### Stored data

• • • • • • •

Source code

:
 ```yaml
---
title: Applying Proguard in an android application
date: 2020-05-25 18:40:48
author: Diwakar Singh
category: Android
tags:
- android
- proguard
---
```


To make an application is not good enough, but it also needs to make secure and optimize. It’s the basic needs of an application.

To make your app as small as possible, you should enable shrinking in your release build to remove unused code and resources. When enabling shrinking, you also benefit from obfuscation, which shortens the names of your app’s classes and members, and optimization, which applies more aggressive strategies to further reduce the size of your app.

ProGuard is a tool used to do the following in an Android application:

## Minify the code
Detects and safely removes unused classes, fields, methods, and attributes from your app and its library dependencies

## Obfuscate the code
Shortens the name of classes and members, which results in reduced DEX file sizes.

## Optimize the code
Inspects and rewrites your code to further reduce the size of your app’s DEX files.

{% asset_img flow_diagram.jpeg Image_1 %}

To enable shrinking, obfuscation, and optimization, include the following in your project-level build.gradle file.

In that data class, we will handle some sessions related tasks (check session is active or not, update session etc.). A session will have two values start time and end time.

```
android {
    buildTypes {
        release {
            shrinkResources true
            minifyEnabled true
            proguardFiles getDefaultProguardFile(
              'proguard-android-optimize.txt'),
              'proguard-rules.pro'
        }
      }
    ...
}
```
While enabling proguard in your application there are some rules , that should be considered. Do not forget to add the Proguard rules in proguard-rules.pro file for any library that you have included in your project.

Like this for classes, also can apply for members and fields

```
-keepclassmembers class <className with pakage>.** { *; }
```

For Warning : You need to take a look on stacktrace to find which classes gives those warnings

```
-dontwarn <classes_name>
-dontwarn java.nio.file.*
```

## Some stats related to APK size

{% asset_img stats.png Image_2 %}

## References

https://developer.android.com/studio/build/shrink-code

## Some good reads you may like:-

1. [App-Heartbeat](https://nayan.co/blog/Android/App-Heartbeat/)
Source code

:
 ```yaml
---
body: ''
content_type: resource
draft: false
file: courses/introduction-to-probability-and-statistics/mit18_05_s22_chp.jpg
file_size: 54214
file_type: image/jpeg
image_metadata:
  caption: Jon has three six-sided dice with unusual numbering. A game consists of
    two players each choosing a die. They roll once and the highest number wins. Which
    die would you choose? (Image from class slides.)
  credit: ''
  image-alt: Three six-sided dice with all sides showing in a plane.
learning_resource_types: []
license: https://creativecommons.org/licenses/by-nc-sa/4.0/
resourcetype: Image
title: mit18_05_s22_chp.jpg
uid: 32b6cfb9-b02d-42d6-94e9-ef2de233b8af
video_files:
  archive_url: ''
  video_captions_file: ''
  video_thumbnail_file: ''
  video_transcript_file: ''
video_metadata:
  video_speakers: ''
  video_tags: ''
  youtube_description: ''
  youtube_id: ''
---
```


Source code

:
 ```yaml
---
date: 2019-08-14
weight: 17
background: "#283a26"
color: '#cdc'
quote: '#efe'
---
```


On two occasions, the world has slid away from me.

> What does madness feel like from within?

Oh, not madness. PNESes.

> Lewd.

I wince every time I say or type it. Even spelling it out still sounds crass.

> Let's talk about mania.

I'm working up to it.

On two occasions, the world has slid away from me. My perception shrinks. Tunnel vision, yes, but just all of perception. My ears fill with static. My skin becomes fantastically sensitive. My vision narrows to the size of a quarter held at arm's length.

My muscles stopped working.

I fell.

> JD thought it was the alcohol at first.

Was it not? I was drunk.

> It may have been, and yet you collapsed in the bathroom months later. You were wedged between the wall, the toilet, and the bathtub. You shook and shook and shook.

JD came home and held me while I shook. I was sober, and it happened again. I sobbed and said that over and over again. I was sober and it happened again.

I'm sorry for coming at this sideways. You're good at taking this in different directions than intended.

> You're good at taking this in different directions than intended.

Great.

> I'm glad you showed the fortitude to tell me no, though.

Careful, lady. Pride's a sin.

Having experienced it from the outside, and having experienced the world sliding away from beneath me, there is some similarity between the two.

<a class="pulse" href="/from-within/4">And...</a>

• • • • • • •

### Try it
Search term "also": return each line of the data that contains it.

### Written response
To make an application is not good enough, but it also needs to make secure and optimize. It’s the basic needs of an application.
To make your app as small as possible, you should enable shrinking in your release build to remove unused code and resources. When enabling shrinking, you also benefit from obfuscation, which shortens the names of your app’s classes and members, and optimization, which applies more aggressive strategies to further reduce the size of your app.
Like this for classes, also can apply for members and fields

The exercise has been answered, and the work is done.